Para nadie es un secreto la inclinación enorme que tiene el Papa Francisco por el mártir arzobispo de San Salvador, asesinado en plena Misa, en 1980, Óscar Arnulfo Romero. Contra viento y marea, el pontífice argentino lo canonizó el pasado domingo 14 de octubre en San Pedro.
¿Qué ha visto Francisco como mensaje de San Romero de América? Un modelo de Iglesia de los pobres y para los pobres, modelo que encarnó Romero en sus tres años como arzobispo de la capital salvadoreña, y una nueva sociedad solidaria, que debe surgir desde las raíces de esta región, el principal bastión del catolicismo mundial.
El teólogo Rafael Luciani hacía, previo a la canonización de Romero, una distinción que me parece muy valiosa: el martirio de monseñor Romero no se dio por «odio a la fe», sino, en resumidas cuentas, por «odio a la caridad».
En efecto, lo que las fuerzas de ultraderecha no pudieron perdonarle fue, justamente, que se volcara en favor de los pobres, de los desheredados, de los indígenas, del pueblo fiel, y que desenmascarara el contubernio entre fuerzas políticas y el gran capital.

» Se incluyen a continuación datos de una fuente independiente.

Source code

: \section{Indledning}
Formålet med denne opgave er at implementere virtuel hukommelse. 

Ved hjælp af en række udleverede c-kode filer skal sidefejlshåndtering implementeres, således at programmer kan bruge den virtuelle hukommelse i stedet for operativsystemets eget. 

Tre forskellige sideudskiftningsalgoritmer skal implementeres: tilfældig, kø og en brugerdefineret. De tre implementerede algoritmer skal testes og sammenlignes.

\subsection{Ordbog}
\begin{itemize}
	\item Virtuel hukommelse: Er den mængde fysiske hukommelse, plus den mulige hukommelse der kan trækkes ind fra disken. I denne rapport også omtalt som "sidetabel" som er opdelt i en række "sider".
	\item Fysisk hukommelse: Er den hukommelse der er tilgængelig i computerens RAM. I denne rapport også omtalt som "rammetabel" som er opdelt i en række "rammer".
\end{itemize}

Y ésa es la intención de Francisco al canonizarlo: no treparlo a los altares donde nadie lo sienta cercano, sino meterlo en el corazón del continente que san Juan Pablo II llamó –con algo de optimismo– «el continente de la esperanza». Hoy, la esperanza no está en la expansión del capital ni en el progreso de unos cuantos (que, se suponía, después iban a «derramar» a los menos favorecidos); está en la acción primaria de unos y otros protegiendo siempre al eslabón más débil.
El mensaje es claro. Francisco, que es el ser humano más influyente en las redes sociales y el más retuiteado de los líderes mundiales, quiere que la Iglesia cambie, pero que cambie el mundo: no podemos seguir viviendo en las condiciones climáticas a las que hemos sometido la casa común, como tampoco podemos dormir en paz mientras uno de cada nueve seres humanos (829 millones de personas) padezcan el flagelo del hambre.